Anyway, back on topic, first the $#@! miners have negatively impacted our GPU market, and now they may negatively impact our PSU market. :fou: What makes this really aggravating is that the PSU makers really can't prove a PSU was used 7x24 for heavy mining operation.
Worse, even if PSU vendors like Corsair offer a mining-specific PSU for less money with just say a 2-3 year warranty, nothing would stop the miners from buying the full 10-year variant. This mining craze is becoming a real pain to we PC enthusiasts.

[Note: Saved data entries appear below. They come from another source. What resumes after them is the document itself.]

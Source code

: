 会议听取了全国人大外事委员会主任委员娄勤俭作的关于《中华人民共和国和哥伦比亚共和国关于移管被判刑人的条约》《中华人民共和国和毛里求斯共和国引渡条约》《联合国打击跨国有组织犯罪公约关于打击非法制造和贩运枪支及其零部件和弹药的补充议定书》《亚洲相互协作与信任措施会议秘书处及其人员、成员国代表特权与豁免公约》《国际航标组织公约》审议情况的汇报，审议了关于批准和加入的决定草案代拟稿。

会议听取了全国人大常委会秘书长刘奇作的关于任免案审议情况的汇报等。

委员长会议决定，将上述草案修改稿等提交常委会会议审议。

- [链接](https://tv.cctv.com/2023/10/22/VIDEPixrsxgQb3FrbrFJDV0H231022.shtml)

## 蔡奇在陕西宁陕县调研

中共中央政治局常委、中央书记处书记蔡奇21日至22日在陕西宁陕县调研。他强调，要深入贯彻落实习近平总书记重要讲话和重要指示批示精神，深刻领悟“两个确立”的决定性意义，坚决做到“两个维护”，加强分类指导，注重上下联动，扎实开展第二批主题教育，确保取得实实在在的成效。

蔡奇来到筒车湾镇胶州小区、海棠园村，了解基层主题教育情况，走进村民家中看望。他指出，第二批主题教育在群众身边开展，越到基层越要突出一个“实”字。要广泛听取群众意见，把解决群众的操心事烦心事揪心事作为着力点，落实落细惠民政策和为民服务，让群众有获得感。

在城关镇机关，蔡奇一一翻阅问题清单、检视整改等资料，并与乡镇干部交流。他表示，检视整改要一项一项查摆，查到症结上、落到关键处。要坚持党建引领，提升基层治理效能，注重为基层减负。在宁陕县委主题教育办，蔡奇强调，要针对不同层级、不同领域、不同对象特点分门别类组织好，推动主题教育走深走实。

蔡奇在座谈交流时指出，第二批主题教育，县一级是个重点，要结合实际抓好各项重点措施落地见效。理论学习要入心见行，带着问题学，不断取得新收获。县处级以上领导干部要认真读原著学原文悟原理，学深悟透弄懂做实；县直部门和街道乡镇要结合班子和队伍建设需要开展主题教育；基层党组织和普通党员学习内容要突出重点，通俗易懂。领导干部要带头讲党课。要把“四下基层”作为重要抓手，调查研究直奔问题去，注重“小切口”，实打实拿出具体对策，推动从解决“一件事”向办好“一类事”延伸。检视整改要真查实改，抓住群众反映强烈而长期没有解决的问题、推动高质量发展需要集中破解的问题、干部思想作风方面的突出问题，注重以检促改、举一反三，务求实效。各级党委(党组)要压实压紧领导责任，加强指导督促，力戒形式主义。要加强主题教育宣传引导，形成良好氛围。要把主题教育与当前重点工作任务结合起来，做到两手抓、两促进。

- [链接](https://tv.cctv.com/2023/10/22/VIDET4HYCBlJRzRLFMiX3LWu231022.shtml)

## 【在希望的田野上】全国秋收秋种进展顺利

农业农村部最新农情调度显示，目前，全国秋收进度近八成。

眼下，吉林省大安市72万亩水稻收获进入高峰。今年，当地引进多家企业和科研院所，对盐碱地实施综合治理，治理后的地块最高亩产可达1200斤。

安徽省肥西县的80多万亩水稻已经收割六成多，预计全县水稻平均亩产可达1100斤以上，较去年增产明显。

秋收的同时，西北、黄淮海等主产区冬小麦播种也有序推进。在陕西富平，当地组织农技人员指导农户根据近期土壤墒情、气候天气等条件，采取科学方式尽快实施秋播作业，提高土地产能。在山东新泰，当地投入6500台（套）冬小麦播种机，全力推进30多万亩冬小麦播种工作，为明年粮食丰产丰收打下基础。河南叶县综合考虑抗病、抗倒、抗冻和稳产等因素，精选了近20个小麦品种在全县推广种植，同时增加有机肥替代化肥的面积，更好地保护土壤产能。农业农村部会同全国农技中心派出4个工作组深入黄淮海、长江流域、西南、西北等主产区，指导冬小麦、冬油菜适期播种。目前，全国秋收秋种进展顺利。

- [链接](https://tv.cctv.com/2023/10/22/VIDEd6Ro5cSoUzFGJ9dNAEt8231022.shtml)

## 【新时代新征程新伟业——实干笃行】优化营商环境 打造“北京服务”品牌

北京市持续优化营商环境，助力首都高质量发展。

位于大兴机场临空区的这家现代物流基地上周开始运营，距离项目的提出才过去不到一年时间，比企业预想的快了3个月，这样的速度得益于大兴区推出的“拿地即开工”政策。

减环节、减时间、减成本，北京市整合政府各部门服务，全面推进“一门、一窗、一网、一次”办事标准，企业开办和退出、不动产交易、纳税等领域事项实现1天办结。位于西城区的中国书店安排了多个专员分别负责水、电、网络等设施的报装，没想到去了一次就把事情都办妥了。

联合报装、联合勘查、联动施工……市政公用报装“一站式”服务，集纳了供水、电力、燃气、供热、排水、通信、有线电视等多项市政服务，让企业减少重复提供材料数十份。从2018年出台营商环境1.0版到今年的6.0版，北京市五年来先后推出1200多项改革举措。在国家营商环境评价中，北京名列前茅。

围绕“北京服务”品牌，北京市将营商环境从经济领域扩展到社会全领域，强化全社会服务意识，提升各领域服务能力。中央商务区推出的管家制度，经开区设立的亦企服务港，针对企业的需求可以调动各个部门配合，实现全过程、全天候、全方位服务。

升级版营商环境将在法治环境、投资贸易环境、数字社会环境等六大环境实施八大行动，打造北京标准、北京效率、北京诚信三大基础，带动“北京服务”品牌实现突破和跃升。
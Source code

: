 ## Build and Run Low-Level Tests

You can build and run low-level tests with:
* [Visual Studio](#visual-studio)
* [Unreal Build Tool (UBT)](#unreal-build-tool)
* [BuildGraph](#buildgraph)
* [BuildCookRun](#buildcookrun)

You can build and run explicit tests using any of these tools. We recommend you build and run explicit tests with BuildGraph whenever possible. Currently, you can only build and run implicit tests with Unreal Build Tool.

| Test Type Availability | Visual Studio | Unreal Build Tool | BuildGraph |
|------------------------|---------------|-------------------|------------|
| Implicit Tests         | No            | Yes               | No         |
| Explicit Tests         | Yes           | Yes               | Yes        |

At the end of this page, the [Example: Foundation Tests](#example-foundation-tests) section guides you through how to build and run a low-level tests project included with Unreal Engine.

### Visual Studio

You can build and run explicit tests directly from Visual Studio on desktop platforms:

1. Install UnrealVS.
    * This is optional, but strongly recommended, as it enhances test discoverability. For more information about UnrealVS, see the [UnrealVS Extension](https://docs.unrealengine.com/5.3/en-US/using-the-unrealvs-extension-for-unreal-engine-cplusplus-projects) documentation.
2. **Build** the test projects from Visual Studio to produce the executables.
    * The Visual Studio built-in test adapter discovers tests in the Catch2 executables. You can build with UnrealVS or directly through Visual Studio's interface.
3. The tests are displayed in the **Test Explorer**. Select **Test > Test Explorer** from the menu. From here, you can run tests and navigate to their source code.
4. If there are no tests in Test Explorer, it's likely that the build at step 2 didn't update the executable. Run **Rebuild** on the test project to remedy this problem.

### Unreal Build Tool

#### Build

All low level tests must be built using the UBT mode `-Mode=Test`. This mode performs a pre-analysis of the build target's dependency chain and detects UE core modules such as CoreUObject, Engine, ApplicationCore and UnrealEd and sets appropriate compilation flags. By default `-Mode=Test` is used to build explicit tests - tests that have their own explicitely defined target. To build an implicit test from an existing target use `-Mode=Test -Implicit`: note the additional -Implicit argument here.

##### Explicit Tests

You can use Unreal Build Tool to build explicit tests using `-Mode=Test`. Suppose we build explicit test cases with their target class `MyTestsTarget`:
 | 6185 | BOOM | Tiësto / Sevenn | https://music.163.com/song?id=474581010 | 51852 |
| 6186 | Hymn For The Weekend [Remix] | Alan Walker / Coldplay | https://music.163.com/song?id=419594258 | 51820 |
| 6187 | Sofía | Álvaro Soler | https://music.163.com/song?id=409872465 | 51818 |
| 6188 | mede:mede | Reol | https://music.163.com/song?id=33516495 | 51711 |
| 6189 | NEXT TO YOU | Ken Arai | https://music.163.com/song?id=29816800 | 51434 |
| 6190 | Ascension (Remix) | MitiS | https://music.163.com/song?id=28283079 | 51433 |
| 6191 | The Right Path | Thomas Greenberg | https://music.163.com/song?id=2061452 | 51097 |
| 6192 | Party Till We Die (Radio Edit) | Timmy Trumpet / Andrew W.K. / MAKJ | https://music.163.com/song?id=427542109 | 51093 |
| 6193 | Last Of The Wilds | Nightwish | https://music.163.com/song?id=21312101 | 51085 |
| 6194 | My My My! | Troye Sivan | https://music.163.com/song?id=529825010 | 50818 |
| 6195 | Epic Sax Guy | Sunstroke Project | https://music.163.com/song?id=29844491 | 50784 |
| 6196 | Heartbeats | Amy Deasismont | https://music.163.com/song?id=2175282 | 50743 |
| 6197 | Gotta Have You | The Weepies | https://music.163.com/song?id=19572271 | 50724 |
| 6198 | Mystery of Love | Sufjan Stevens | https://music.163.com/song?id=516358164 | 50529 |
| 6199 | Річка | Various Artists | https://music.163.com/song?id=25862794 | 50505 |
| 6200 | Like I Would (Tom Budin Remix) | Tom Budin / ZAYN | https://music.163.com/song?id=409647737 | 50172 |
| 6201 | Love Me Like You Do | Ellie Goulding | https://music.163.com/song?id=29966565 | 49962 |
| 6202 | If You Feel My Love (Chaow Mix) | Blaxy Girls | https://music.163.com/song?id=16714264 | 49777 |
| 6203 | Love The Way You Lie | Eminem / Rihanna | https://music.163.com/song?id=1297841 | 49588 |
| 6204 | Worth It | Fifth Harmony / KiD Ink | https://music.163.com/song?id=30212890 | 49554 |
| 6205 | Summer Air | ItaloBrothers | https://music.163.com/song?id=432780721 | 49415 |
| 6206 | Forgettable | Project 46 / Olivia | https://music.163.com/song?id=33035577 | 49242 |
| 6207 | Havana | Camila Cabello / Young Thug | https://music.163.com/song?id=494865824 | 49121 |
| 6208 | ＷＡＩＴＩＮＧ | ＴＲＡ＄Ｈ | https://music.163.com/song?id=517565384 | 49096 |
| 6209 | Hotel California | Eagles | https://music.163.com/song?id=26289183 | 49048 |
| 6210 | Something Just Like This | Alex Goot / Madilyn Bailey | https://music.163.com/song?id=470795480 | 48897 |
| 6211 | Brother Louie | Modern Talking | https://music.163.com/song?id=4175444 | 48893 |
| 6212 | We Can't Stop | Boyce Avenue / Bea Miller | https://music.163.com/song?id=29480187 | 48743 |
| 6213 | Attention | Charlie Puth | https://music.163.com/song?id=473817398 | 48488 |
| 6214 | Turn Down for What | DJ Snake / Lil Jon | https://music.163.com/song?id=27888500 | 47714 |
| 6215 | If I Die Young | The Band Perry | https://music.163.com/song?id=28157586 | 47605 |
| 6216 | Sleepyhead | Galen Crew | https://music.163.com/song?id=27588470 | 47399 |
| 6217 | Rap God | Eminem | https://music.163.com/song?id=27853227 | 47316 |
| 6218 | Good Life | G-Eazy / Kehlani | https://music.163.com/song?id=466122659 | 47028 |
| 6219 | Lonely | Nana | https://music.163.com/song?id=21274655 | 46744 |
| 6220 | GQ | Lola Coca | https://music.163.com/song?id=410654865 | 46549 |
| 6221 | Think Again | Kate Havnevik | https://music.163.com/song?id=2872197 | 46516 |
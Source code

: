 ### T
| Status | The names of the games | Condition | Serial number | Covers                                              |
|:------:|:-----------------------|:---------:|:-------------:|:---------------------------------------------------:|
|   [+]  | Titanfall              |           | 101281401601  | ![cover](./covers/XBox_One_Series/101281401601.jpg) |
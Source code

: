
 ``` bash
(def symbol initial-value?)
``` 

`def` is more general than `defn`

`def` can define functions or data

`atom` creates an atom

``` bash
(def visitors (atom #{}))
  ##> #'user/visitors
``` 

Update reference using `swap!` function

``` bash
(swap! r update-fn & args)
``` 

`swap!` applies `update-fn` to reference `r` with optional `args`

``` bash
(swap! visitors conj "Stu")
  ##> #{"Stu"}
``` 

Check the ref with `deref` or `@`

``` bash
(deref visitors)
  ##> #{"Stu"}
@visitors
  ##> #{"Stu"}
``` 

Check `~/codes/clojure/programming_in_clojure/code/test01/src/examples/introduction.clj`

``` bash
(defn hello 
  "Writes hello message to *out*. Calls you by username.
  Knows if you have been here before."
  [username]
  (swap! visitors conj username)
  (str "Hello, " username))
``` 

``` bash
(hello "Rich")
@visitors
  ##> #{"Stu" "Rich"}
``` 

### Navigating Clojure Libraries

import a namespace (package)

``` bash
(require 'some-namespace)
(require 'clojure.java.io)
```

Bro.. You're all over the place. :D
So only the 24-pin is pin incompatible with the Type 3 cables. And yes... it's because of the extra sense wires. If you're really going to get all wound up about having to do 2-to-1 wires when doing custom cables, you know what you should do? Don't do 2-to-1 wires. They're only sense wires. The lack of them doesn't prevent the PSU from working. It'll just make your voltage regulation "as bad" as any other PSU that doesn't have the sense wires.
Yes. The ATX spec is out of date. But Intel wrote it and nobody is going ot implement a new standard without Intel's blessing. They even released a whole new ATX design guide last month that changes almost everything (T1 timing, T3 timing, standby efficiency..) but DID NOT TOUCH the pinout (they made -12V "optional", but that's hardly much of a change).